ARTICLE IX: Definitions
Section 9.1. Defined Terms.
- “API Credentials” means your API username and password, and either an API signature or an API certificate.
- “Intellectual Property" means any and all intellectual property or proprietary rights under any jurisdiction including without limitation (i) Marks, and all goodwill associated therewith and symbolized thereby; (ii) inventions, discoveries and ideas, whether patentable or not, and all patents, registrations, and applications thereof, (collectively, "Patents"); (iii) published and unpublished works of authorship, whether copyrightable or not (including without limitation databases and other compilations of information), copyrights therein and thereto, and registrations and applications thereof, (collectively, "Copyrights"); (iv) trade secrets,(v) all moral rights in the foregoing (that is, the right to claim authorship of or object to the modification of any work); and (vi) all applications, renewals, extensions, restorations and reinstatements of the foregoing.
- “Marks” means the trademarks including registered and common law trademarks, trade names, service marks, logos, domain names and designations of a Party
- “New Merchant” means a United States or Canadian merchant that (i) does not have a PayPal account or has not processed any transactions through PayPal in the 365 days immediately preceding the New Merchant’s first transaction with PayPal; (ii) is referred by a Trackable Means; and (iii) has a PayPal account in good standing.
- “Partner Product” means the ecommerce or retail related product or solution offered by you to your customers, which incorporates the PayPal Services, as contemplated in this Agreement.
- “PayPal,” “us,” and “our” means the contracting entity based on the country as described in the Legal Terms section of this Agreement.
- “PayPal API” means the PayPal application programming interfaces used by PayPal merchants to interface with the PayPal Systems in connection with their use of the PayPal Services.
- “PayPal Content” means all the data passed through the PayPal APIs, including any User Data of PayPal or its merchants. PayPal Content does not include any data that you obtain independent of PayPal and the PayPal APIs.
- “PayPal Materials” means any information and materials provided by PayPal to you describing the PayPal Services for use in conjunction marketing such services.
- “PayPal Services” means the payment services provided by PayPal to its merchants. The PayPal Services may be updated with certain functionality from time to time.

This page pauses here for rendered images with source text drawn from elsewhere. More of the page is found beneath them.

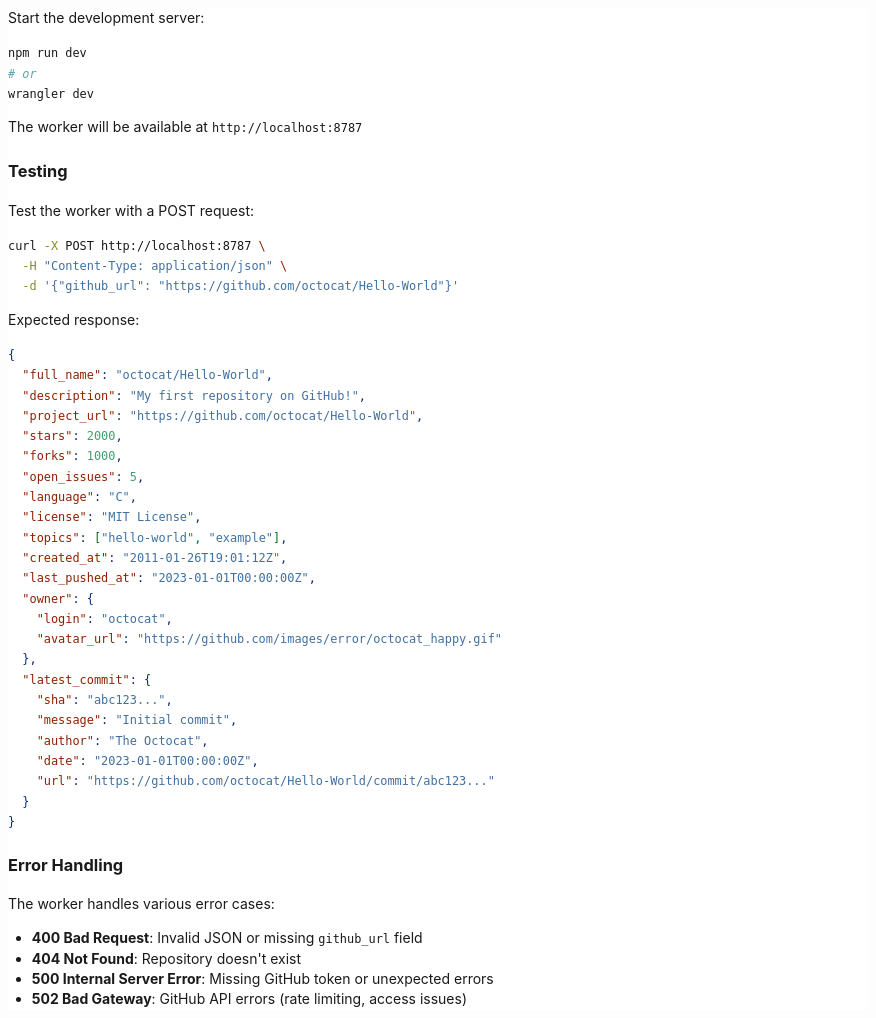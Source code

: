 Start the development server:
```bash
npm run dev
# or
wrangler dev
```

The worker will be available at `http://localhost:8787`

### Testing

Test the worker with a POST request:

```bash
curl -X POST http://localhost:8787 \
  -H "Content-Type: application/json" \
  -d '{"github_url": "https://github.com/octocat/Hello-World"}'
```

Expected response:
```json
{
  "full_name": "octocat/Hello-World",
  "description": "My first repository on GitHub!",
  "project_url": "https://github.com/octocat/Hello-World",
  "stars": 2000,
  "forks": 1000,
  "open_issues": 5,
  "language": "C",
  "license": "MIT License",
  "topics": ["hello-world", "example"],
  "created_at": "2011-01-26T19:01:12Z",
  "last_pushed_at": "2023-01-01T00:00:00Z",
  "owner": {
    "login": "octocat",
    "avatar_url": "https://github.com/images/error/octocat_happy.gif"
  },
  "latest_commit": {
    "sha": "abc123...",
    "message": "Initial commit",
    "author": "The Octocat",
    "date": "2023-01-01T00:00:00Z",
    "url": "https://github.com/octocat/Hello-World/commit/abc123..."
  }
}
```

### Error Handling

The worker handles various error cases:

- **400 Bad Request**: Invalid JSON or missing `github_url` field
- **404 Not Found**: Repository doesn't exist
- **500 Internal Server Error**: Missing GitHub token or unexpected errors
- **502 Bad Gateway**: GitHub API errors (rate limiting, access issues)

- “PayPal Site” means www.paypal.com or www.paypal.ca or such other website(s) provided by PayPal for its users located in particular countries or jurisdictions.

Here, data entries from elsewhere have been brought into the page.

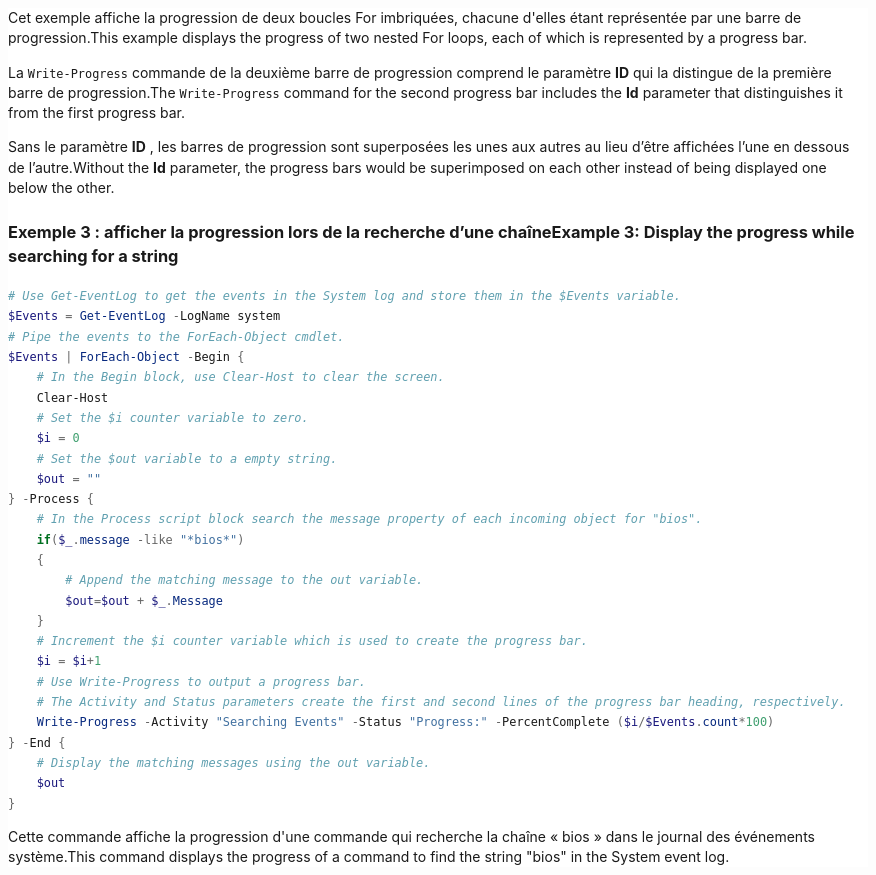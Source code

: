 <span data-ttu-id="abf4f-115">Cet exemple affiche la progression de deux boucles For imbriquées, chacune d'elles étant représentée par une barre de progression.</span><span class="sxs-lookup"><span data-stu-id="abf4f-115">This example displays the progress of two nested For loops, each of which is represented by a progress bar.</span></span>

<span data-ttu-id="abf4f-116">La `Write-Progress` commande de la deuxième barre de progression comprend le paramètre **ID** qui la distingue de la première barre de progression.</span><span class="sxs-lookup"><span data-stu-id="abf4f-116">The `Write-Progress` command for the second progress bar includes the **Id** parameter that distinguishes it from the first progress bar.</span></span>

<span data-ttu-id="abf4f-117">Sans le paramètre **ID** , les barres de progression sont superposées les unes aux autres au lieu d’être affichées l’une en dessous de l’autre.</span><span class="sxs-lookup"><span data-stu-id="abf4f-117">Without the **Id** parameter, the progress bars would be superimposed on each other instead of being displayed one below the other.</span></span>

### <span data-ttu-id="abf4f-118">Exemple 3 : afficher la progression lors de la recherche d’une chaîne</span><span class="sxs-lookup"><span data-stu-id="abf4f-118">Example 3: Display the progress while searching for a string</span></span>

```powershell
# Use Get-EventLog to get the events in the System log and store them in the $Events variable.
$Events = Get-EventLog -LogName system
# Pipe the events to the ForEach-Object cmdlet.
$Events | ForEach-Object -Begin {
    # In the Begin block, use Clear-Host to clear the screen.
    Clear-Host
    # Set the $i counter variable to zero.
    $i = 0
    # Set the $out variable to a empty string.
    $out = ""
} -Process {
    # In the Process script block search the message property of each incoming object for "bios".
    if($_.message -like "*bios*")
    {
        # Append the matching message to the out variable.
        $out=$out + $_.Message
    }
    # Increment the $i counter variable which is used to create the progress bar.
    $i = $i+1
    # Use Write-Progress to output a progress bar.
    # The Activity and Status parameters create the first and second lines of the progress bar heading, respectively.
    Write-Progress -Activity "Searching Events" -Status "Progress:" -PercentComplete ($i/$Events.count*100)
} -End {
    # Display the matching messages using the out variable.
    $out
}
```

<span data-ttu-id="abf4f-119">Cette commande affiche la progression d'une commande qui recherche la chaîne « bios » dans le journal des événements système.</span><span class="sxs-lookup"><span data-stu-id="abf4f-119">This command displays the progress of a command to find the string "bios" in the System event log.</span></span>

- “PayPal Systems” means the facilities, hardware, software, PayPal APIs and processes owned or licensed by PayPal to provide the PayPal Services to its users.

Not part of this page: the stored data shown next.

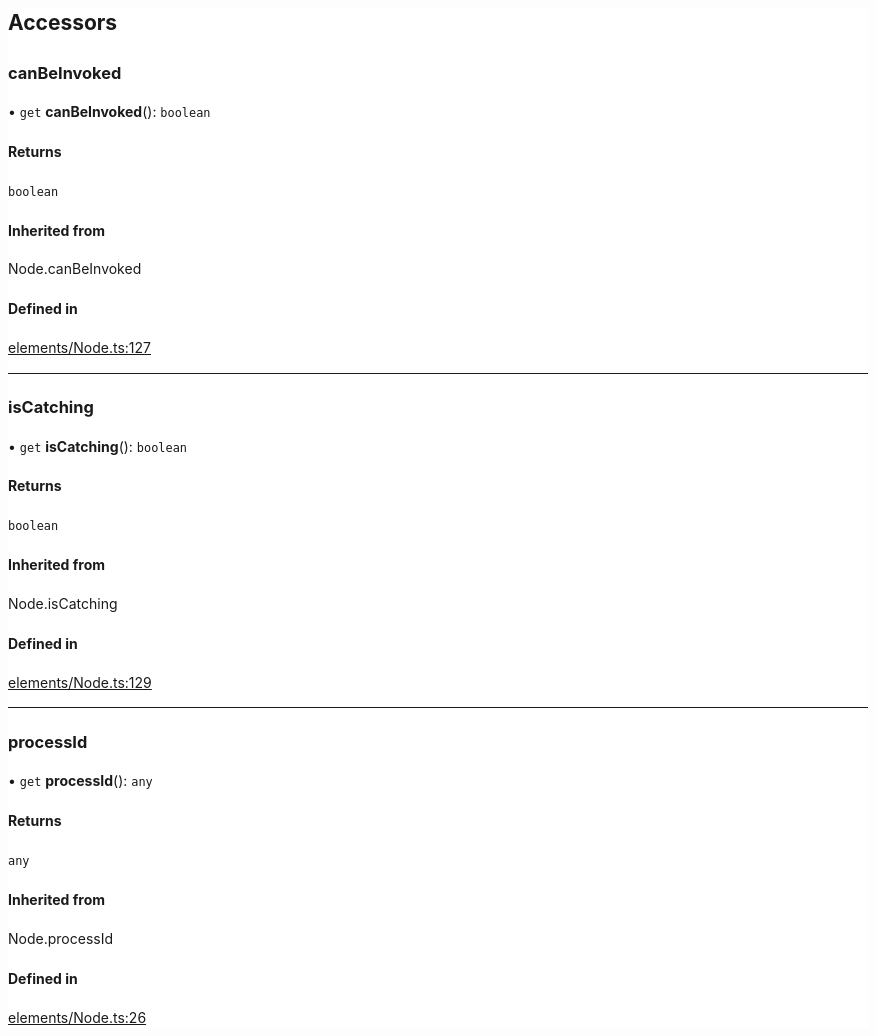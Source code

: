 ## Accessors

### canBeInvoked

• `get` **canBeInvoked**(): `boolean`

#### Returns

`boolean`

#### Inherited from

Node.canBeInvoked

#### Defined in

[elements/Node.ts:127](https://bitbucket.org/ralphhanna/bpmn-server/src/2ac50a51/WebApp/bpmnServer/src/elements/Node.ts#lines-127)

___

### isCatching

• `get` **isCatching**(): `boolean`

#### Returns

`boolean`

#### Inherited from

Node.isCatching

#### Defined in

[elements/Node.ts:129](https://bitbucket.org/ralphhanna/bpmn-server/src/2ac50a51/WebApp/bpmnServer/src/elements/Node.ts#lines-129)

___

### processId

• `get` **processId**(): `any`

#### Returns

`any`

#### Inherited from

Node.processId

#### Defined in

[elements/Node.ts:26](https://bitbucket.org/ralphhanna/bpmn-server/src/2ac50a51/WebApp/bpmnServer/src/elements/Node.ts#lines-26)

- “PayPal Users” means any person who accesses a PayPal website, uses the PayPal Services, and/or any person or entity that has agreed to the PayPal User Agreement
- “Referred Merchant” means a (i) New Merchant or (ii) United States or Canadian merchant that (a) has a PayPal account in good standing; (b) is referred by a Trackable Means, and (c) is eligible from the date of your first partner agreement with PayPal but in any event no earlier than October 1, 2007.
- “Trackable Means” means a unique transaction identifier provided by PayPal to Partner and added by the Partner to applicable PayPal integrations and is the means of identifying, tracking, and associating merchants using such integrations with Partner. The unique transaction identifier may be a web address or URL embedded with a Partner ID assigned to Partner, a unique identifier sent in the transaction referred to as a partner ID, or a BN Code.
- “User Agreement” means the PayPal User Agreement found on each PayPal Site.
- “User Data” means customer or User Information, including personally identifiable information, collected from a customer or user of a Party.
- “User Information” means any customer information that a Party collects directly from its Users without the use of the PayPal Services or the Partner Product as the case may be.
- “Your Users” mean customers that have entered into a relationship with you to purchase goods or services. Your Users that have a PayPal account are also PayPal Users.